■ TASK STATEMENT
Every line in the data below that includes "other" belongs in the answer, copied as it stands.

################

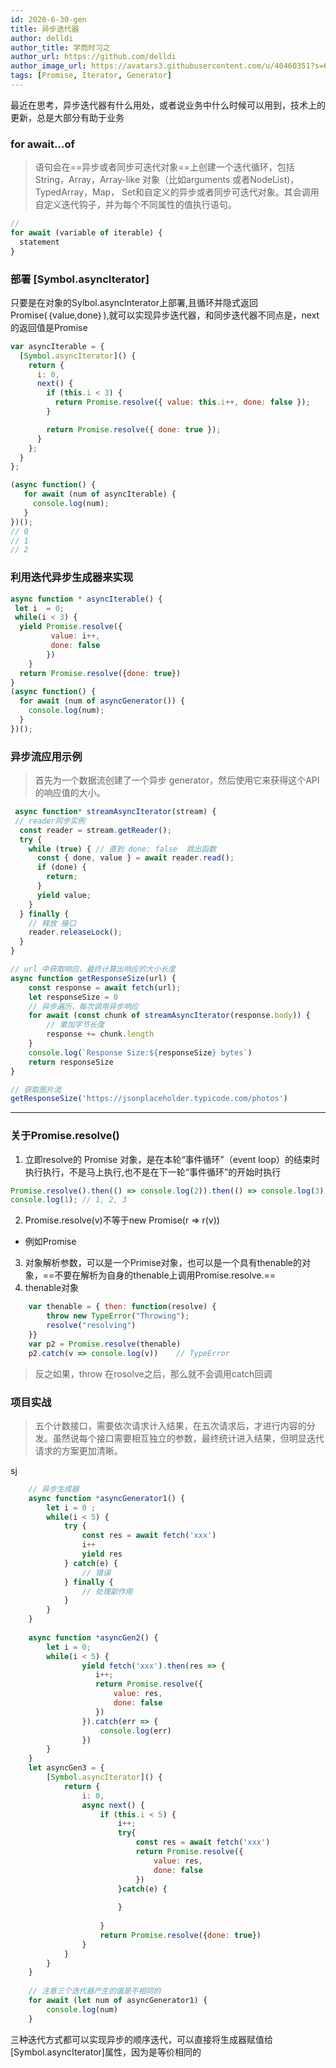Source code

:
 ```yaml
---
id: 2020-6-30-gen
title: 异步迭代器
author: delldi
author_title: 学而时习之
author_url: https://github.com/delldi
author_image_url: https://avatars3.githubusercontent.com/u/40460351?s=60&u=ba9637be7363625f2322319ab99fe8508e4bce87&v=4
tags: [Promise, Iterator, Generator]
---
```



<!--truncate-->
最近在思考，异步迭代器有什么用处，或者说业务中什么时候可以用到，技术上的更新，总是大部分有助于业务
### for await...of 
> 语句会在==异步或者同步可迭代对象==上创建一个迭代循环，包括 String，Array，Array-like 对象（比如arguments 或者NodeList)，TypedArray，Map， Set和自定义的异步或者同步可迭代对象。其会调用自定义迭代钩子，并为每个不同属性的值执行语句。

```js
// 
for await (variable of iterable) {
  statement
}
```

### 部署 [Symbol.asyncIterator]
只要是在对象的Sylbol.asyncInterator上部署,且循环并隐式返回Promise(｛value,done｝),就可以实现异步迭代器，和同步迭代器不同点是，next的返回值是Promise
```js
var asyncIterable = {
  [Symbol.asyncIterator]() {
    return {
      i: 0,
      next() {
        if (this.i < 3) {
          return Promise.resolve({ value: this.i++, done: false });
        }

        return Promise.resolve({ done: true });
      }
    };
  }
};

(async function() {
   for await (num of asyncIterable) {
     console.log(num);
   }
})();
// 0
// 1
// 2
```
### 利用迭代异步生成器来实现
```js
async function * asyncIterable() {
 let i  = 0;
 while(i < 3) {
  yield Promise.resolve({
         value: i++,
         done: false
        })
    }
  return Promise.resolve({done: true})
}
(async function() {
  for await (num of asyncGenerator()) {
    console.log(num);
  }
})();
```

### 异步流应用示例
>首先为一个数据流创建了一个异步 generator，然后使用它来获得这个API的响应值的大小。
```js
 async function* streamAsyncIterator(stream) {
 // reader同步实例
  const reader = stream.getReader();
  try {
    while (true) { // 直到 done: false  跳出函数
      const { done, value } = await reader.read();
      if (done) {
        return;
      }
      yield value;
    }
  } finally {
    // 释放 接口
    reader.releaseLock();
  }
}

// url 中获取响应，最终计算出响应的大小长度
async function getResponseSize(url) {
    const response = await fetch(url);
    let responseSize = 0
    // 异步遍历，每次调用异步响应
    for await (const chunk of streamAsyncIterator(response.body)) {
        // 累加字节长度
        response += chunk.length 
    }
    console.log(`Response Size:${responseSize} bytes`)
    return responseSize
}

// 获取图片流
getResponseSize('https://jsonplaceholder.typicode.com/photos')
```
---
### 关于Promise.resolve()
1. 立即resolve的 Promise 对象，是在本轮“事件循环”（event loop）的结束时执行执行，不是马上执行,也不是在下一轮“事件循环”的开始时执行

```js
Promise.resolve().then(() => console.log(2)).then(() => console.log(3));
console.log(1); // 1, 2, 3
```
2. Promise.resolve(v)不等于new Promise(r => r(v))
 - 例如Promise
3. 对象解析参数，可以是一个Primise对象，也可以是一个具有thenable的对象，==不要在解析为自身的thenable上调用Promise.resolve.==
4. thenable对象

```js
    var thenable = { then: function(resolve) {
        throw new TypeError("Throwing");
        resolve("resolving")
    }}
    var p2 = Promise.resolve(thenable)
    p2.catch(v => console.log(v))    // TypeError
```
> 反之如果，throw 在rosolve之后，那么就不会调用catch回调

### 项目实战
> 五个计数接口，需要依次请求计入结果，在五次请求后，才进行内容的分发。虽然说每个接口需要相互独立的参数，最终统计进入结果，但明显迭代请求的方案更加清晰。

sj
```js
    // 异步生成器
    async function *asyncGenerator1() {
        let i = 0 ;
        while(i < 5) {
            try {
                const res = await fetch('xxx')
                i++
                yield res
            } catch(e) {
                // 错误
            } finally {
                // 处理副作用
            }
        }
    }
    
    async function *asyncGen2() {
        let i = 0;
        while(i < 5) {
                yield fetch('xxx').then(res => {
                   i++;
                   return Promise.resolve({
                       value: res,
                       done: false
                   })
                }).catch(err => {
                    console.log(err)
                })
        }
    }
    let asyncGen3 = {
        [Symbol.asyncIterator]() {
            return {
                i: 0,
                async next() {
                    if (this.i < 5) {
                        i++;
                        try{
                            const res = await fetch('xxx')
                            return Promise.resolve({
                                value: res,
                                done: false
                            })
                        }catch(e) {
                            
                        }
                       
                    }
                    return Promise.resolve({done: true})
                }
            }
        }
    }
    
    // 注意三个迭代器产生的值是不相同的
    for await (let num of asyncGenerator1) {
        console.log(num)
    }
```

三种迭代方式都可以实现异步的顺序迭代，可以直接将生成器赋值给[Symbol.asyncIterator]属性，因为是等价相同的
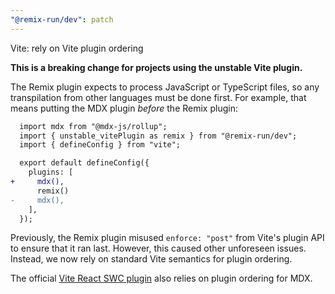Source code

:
 ```yaml
---
"@remix-run/dev": patch
---
```


Vite: rely on Vite plugin ordering

**This is a breaking change for projects using the unstable Vite plugin.**

The Remix plugin expects to process JavaScript or TypeScript files, so any transpilation from other languages must be done first.
For example, that means putting the MDX plugin _before_ the Remix plugin:

```diff
  import mdx from "@mdx-js/rollup";
  import { unstable_vitePlugin as remix } from "@remix-run/dev";
  import { defineConfig } from "vite";

  export default defineConfig({
    plugins: [
+     mdx(),
      remix()
-     mdx(),
    ],
  });
```

Previously, the Remix plugin misused `enforce: "post"` from Vite's plugin API to ensure that it ran last.
However, this caused other unforeseen issues.
Instead, we now rely on standard Vite semantics for plugin ordering.

The official [Vite React SWC plugin](https://github.com/vitejs/vite-plugin-react-swc/blob/main/src/index.ts#L97-L116) also relies on plugin ordering for MDX.
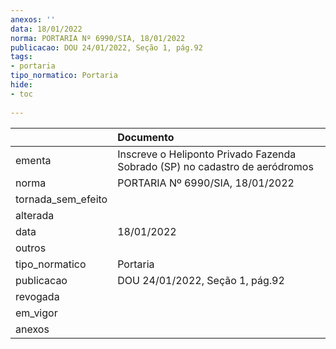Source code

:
 ```yaml
---
anexos: ''
data: 18/01/2022
norma: PORTARIA Nº 6990/SIA, 18/01/2022
publicacao: DOU 24/01/2022, Seção 1, pág.92
tags:
- portaria
tipo_normatico: Portaria
hide: 
- toc 
 
---
```


|                    | Documento                                                                   |
|:-------------------|:----------------------------------------------------------------------------|
| ementa             | Inscreve o Heliponto Privado Fazenda Sobrado (SP) no cadastro de aeródromos |
| norma              | PORTARIA Nº 6990/SIA, 18/01/2022                                            |
| tornada_sem_efeito |                                                                             |
| alterada           |                                                                             |
| data               | 18/01/2022                                                                  |
| outros             |                                                                             |
| tipo_normatico     | Portaria                                                                    |
| publicacao         | DOU 24/01/2022, Seção 1, pág.92                                             |
| revogada           |                                                                             |
| em_vigor           |                                                                             |
| anexos             |                                                                             |
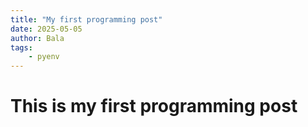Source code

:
 ```yaml
---
title: "My first programming post"
date: 2025-05-05
author: Bala
tags:
    - pyenv
---
```


# This is my first programming post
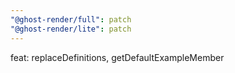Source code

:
 ```yaml
---
"@ghost-render/full": patch
"@ghost-render/lite": patch
---
```


feat: replaceDefinitions, getDefaultExampleMember
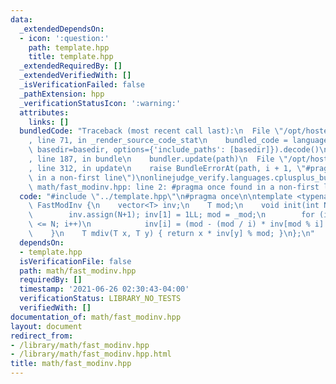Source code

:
 ```yaml
---
data:
  _extendedDependsOn:
  - icon: ':question:'
    path: template.hpp
    title: template.hpp
  _extendedRequiredBy: []
  _extendedVerifiedWith: []
  _isVerificationFailed: false
  _pathExtension: hpp
  _verificationStatusIcon: ':warning:'
  attributes:
    links: []
  bundledCode: "Traceback (most recent call last):\n  File \"/opt/hostedtoolcache/Python/3.9.5/x64/lib/python3.9/site-packages/onlinejudge_verify/documentation/build.py\"\
    , line 71, in _render_source_code_stat\n    bundled_code = language.bundle(stat.path,\
    \ basedir=basedir, options={'include_paths': [basedir]}).decode()\n  File \"/opt/hostedtoolcache/Python/3.9.5/x64/lib/python3.9/site-packages/onlinejudge_verify/languages/cplusplus.py\"\
    , line 187, in bundle\n    bundler.update(path)\n  File \"/opt/hostedtoolcache/Python/3.9.5/x64/lib/python3.9/site-packages/onlinejudge_verify/languages/cplusplus_bundle.py\"\
    , line 312, in update\n    raise BundleErrorAt(path, i + 1, \"#pragma once found\
    \ in a non-first line\")\nonlinejudge_verify.languages.cplusplus_bundle.BundleErrorAt:\
    \ math/fast_modinv.hpp: line 2: #pragma once found in a non-first line\n"
  code: "#include \"../template.hpp\"\n#pragma once\n\ntemplate <typename T> struct\
    \ FastModInv {\n    vector<T> inv;\n    T mod;\n    void init(int N, T _mod) {\n\
    \        inv.assign(N+1); inv[1] = 1LL; mod = _mod;\n        for (int i = 2; i\
    \ <= N; i++)\n            inv[i] = (mod - (mod / i) * inv[mod % i] % mod) % mod;\n\
    \    }\n    T mdiv(T x, T y) { return x * inv[y] % mod; }\n};\n"
  dependsOn:
  - template.hpp
  isVerificationFile: false
  path: math/fast_modinv.hpp
  requiredBy: []
  timestamp: '2021-06-26 02:30:43-04:00'
  verificationStatus: LIBRARY_NO_TESTS
  verifiedWith: []
documentation_of: math/fast_modinv.hpp
layout: document
redirect_from:
- /library/math/fast_modinv.hpp
- /library/math/fast_modinv.hpp.html
title: math/fast_modinv.hpp
---
```

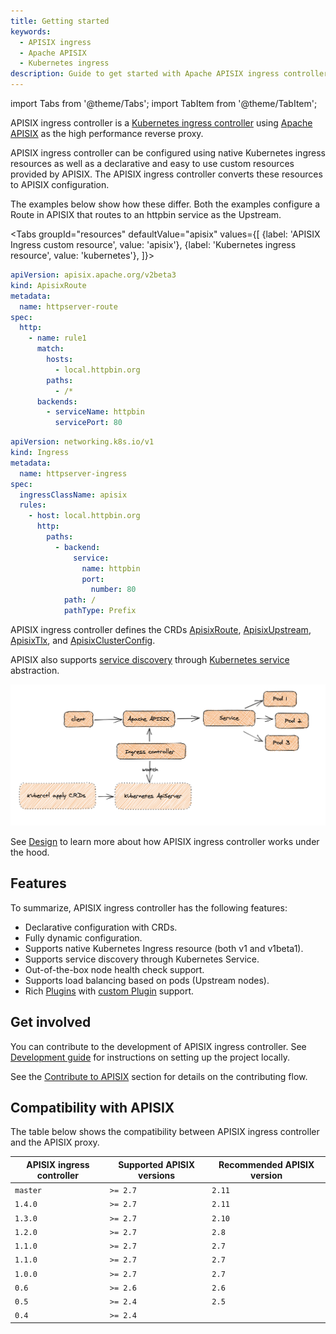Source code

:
 ```yaml
---
title: Getting started
keywords:
  - APISIX ingress
  - Apache APISIX
  - Kubernetes ingress
description: Guide to get started with Apache APISIX ingress controller.
---
```


<!--
#
# Licensed to the Apache Software Foundation (ASF) under one or more
# contributor license agreements.  See the NOTICE file distributed with
# this work for additional information regarding copyright ownership.
# The ASF licenses this file to You under the Apache License, Version 2.0
# (the "License"); you may not use this file except in compliance with
# the License.  You may obtain a copy of the License at
#
#     http://www.apache.org/licenses/LICENSE-2.0
#
# Unless required by applicable law or agreed to in writing, software
# distributed under the License is distributed on an "AS IS" BASIS,
# WITHOUT WARRANTIES OR CONDITIONS OF ANY KIND, either express or implied.
# See the License for the specific language governing permissions and
# limitations under the License.
#
-->

import Tabs from '@theme/Tabs';
import TabItem from '@theme/TabItem';

APISIX ingress controller is a [Kubernetes ingress controller](https://kubernetes.io/docs/concepts/services-networking/ingress-controllers/) using [Apache APISIX](https://apisix.apache.org) as the high performance reverse proxy.

APISIX ingress controller can be configured using native Kubernetes ingress resources as well as a declarative and easy to use custom resources provided by APISIX. The APISIX ingress controller converts these resources to APISIX configuration.

The examples below show how these differ. Both the examples configure a Route in APISIX that routes to an httpbin service as the Upstream.

<Tabs
groupId="resources"
defaultValue="apisix"
values={[
{label: 'APISIX Ingress custom resource', value: 'apisix'},
{label: 'Kubernetes ingress resource', value: 'kubernetes'},
]}>

<TabItem value="apisix">

```yaml title="httpbin-route.yaml"
apiVersion: apisix.apache.org/v2beta3
kind: ApisixRoute
metadata:
  name: httpserver-route
spec:
  http:
    - name: rule1
      match:
        hosts:
          - local.httpbin.org
        paths:
          - /*
      backends:
        - serviceName: httpbin
          servicePort: 80
```

</TabItem>

<TabItem value="kubernetes">

```yaml title="httpbin-route.yaml"
apiVersion: networking.k8s.io/v1
kind: Ingress
metadata:
  name: httpserver-ingress
spec:
  ingressClassName: apisix
  rules:
    - host: local.httpbin.org
      http:
        paths:
          - backend:
              service:
                name: httpbin
                port:
                  number: 80
            path: /
            pathType: Prefix
```

</TabItem>
</Tabs>

APISIX ingress controller defines the CRDs [ApisixRoute](./concepts/apisix_route.md), [ApisixUpstream](./concepts/apisix_upstream.md), [ApisixTlx](concepts/apisix_tls.md), and [ApisixClusterConfig](concepts/apisix_cluster_config.md).

APISIX also supports [service discovery](https://apisix.apache.org/docs/apisix/next/discovery/kubernetes/) through [Kubernetes service](https://kubernetes.io/docs/concepts/services-networking/service/) abstraction.

![scene](../../assets/images/scene.png)

See [Design](./design.md) to learn more about how APISIX ingress controller works under the hood.

## Features

To summarize, APISIX ingress controller has the following features:

- Declarative configuration with CRDs.
- Fully dynamic configuration.
- Supports native Kubernetes Ingress resource (both v1 and v1beta1).
- Supports service discovery through Kubernetes Service.
- Out-of-the-box node health check support.
- Supports load balancing based on pods (Upstream nodes).
- Rich [Plugins](https://apisix.apache.org/docs/apisix/next/plugins/batch-requests/) with [custom Plugin](https://apisix.apache.org/docs/apisix/next/plugin-develop/) support.

## Get involved

You can contribute to the development of APISIX ingress controller. See [Development guide](./contribute.md) for instructions on setting up the project locally.

See the [Contribute to APISIX](https://apisix.apache.org/docs/general/contributor-guide/) section for details on the contributing flow.

## Compatibility with APISIX

The table below shows the compatibility between APISIX ingress controller and the APISIX proxy.

| APISIX ingress controller | Supported APISIX versions | Recommended APISIX version |
| ------------------------- | ------------------------- | -------------------------- |
| `master`                  | `>= 2.7`                  | `2.11`                     |
| `1.4.0`                   | `>= 2.7`                  | `2.11`                     |
| `1.3.0`                   | `>= 2.7`                  | `2.10`                     |
| `1.2.0`                   | `>= 2.7`                  | `2.8`                      |
| `1.1.0`                   | `>= 2.7`                  | `2.7`                      |
| `1.1.0`                   | `>= 2.7`                  | `2.7`                      |
| `1.0.0`                   | `>= 2.7`                  | `2.7`                      |
| `0.6`                     | `>= 2.6`                  | `2.6`                      |
| `0.5`                     | `>= 2.4`                  | `2.5`                      |
| `0.4`                     | `>= 2.4`                  |                            |
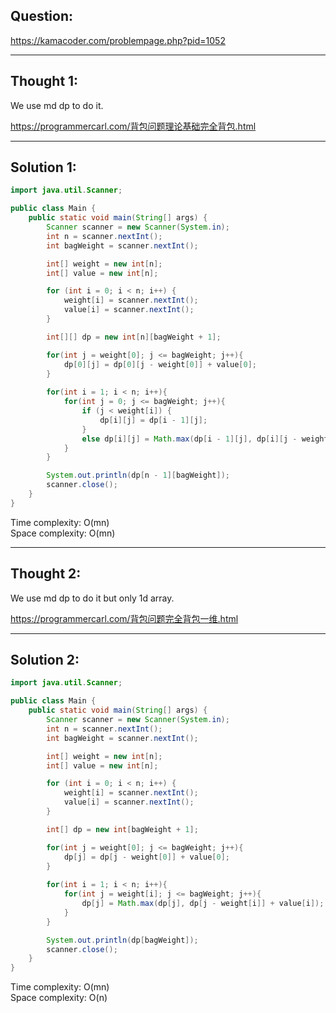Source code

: ## Question:

https://kamacoder.com/problempage.php?pid=1052

---
## Thought 1:
We use md dp to do it.

https://programmercarl.com/背包问题理论基础完全背包.html

---
## Solution 1:
```Java
import java.util.Scanner;

public class Main {
    public static void main(String[] args) {
        Scanner scanner = new Scanner(System.in);
        int n = scanner.nextInt();
        int bagWeight = scanner.nextInt();

        int[] weight = new int[n];
        int[] value = new int[n];

        for (int i = 0; i < n; i++) {
            weight[i] = scanner.nextInt();
            value[i] = scanner.nextInt();
        }

        int[][] dp = new int[n][bagWeight + 1];

        for(int j = weight[0]; j <= bagWeight; j++){
            dp[0][j] = dp[0][j - weight[0]] + value[0];
        }
        
        for(int i = 1; i < n; i++){
            for(int j = 0; j <= bagWeight; j++){
                if (j < weight[i]) {
                    dp[i][j] = dp[i - 1][j];
                }
                else dp[i][j] = Math.max(dp[i - 1][j], dp[i][j - weight[i]] + value[i]);
            }
        }

        System.out.println(dp[n - 1][bagWeight]);
        scanner.close();
    }
}
```
Time complexity: O(mn)  
Space complexity: O(mn)

---
## Thought 2:
We use md dp to do it but only 1d array.

https://programmercarl.com/背包问题完全背包一维.html

---
## Solution 2:
```Java
import java.util.Scanner;

public class Main {
    public static void main(String[] args) {
        Scanner scanner = new Scanner(System.in);
        int n = scanner.nextInt();
        int bagWeight = scanner.nextInt();

        int[] weight = new int[n];
        int[] value = new int[n];

        for (int i = 0; i < n; i++) {
            weight[i] = scanner.nextInt();
            value[i] = scanner.nextInt();
        }

        int[] dp = new int[bagWeight + 1];

        for(int j = weight[0]; j <= bagWeight; j++){
            dp[j] = dp[j - weight[0]] + value[0];
        }
        
        for(int i = 1; i < n; i++){
            for(int j = weight[i]; j <= bagWeight; j++){
                dp[j] = Math.max(dp[j], dp[j - weight[i]] + value[i]);
            }
        }

        System.out.println(dp[bagWeight]);
        scanner.close();
    }
}
```
Time complexity: O(mn)  
Space complexity: O(n)
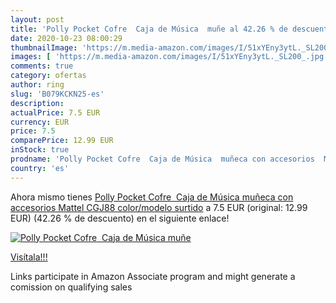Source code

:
 ```yaml
---
layout: post
title: 'Polly Pocket Cofre  Caja de Música  muñe al 42.26 % de descuento'
date: 2020-10-23 08:00:29
thumbnailImage: 'https://m.media-amazon.com/images/I/51xYEny3ytL._SL200_.jpg'
images: [ 'https://m.media-amazon.com/images/I/51xYEny3ytL._SL200_.jpg' ]
comments: true
category: ofertas
author: ring
slug: 'B079KCKN25-es'
description:
actualPrice: 7.5 EUR
currency: EUR
price: 7.5
comparePrice: 12.99 EUR
inStock: true
prodname: 'Polly Pocket Cofre  Caja de Música  muñeca con accesorios  Mattel CGJ88    color/modelo surtido'
country: 'es'
---
```


Ahora mismo tienes [Polly Pocket Cofre  Caja de Música  muñeca con accesorios  Mattel CGJ88    color/modelo surtido](https://www.amazon.es/dp/B079KCKN25/?tag=tolees-21) a 7.5 EUR (original: 12.99 EUR) (42.26 %  de descuento) en el siguiente enlace!

[![Polly Pocket Cofre  Caja de Música  muñe](https://m.media-amazon.com/images/I/51xYEny3ytL._SL200_.jpg)](https://www.amazon.es/dp/B079KCKN25/?tag=tolees-21)

[Visítala!!!](https://www.amazon.es/dp/B079KCKN25/?tag=tolees-21)

Links participate in Amazon Associate program and might generate a comission on qualifying sales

################

■ THE COMPLETED TASK
The Remix plugin expects to process JavaScript or TypeScript files, so any transpilation from other languages must be done first.
However, this caused other unforeseen issues.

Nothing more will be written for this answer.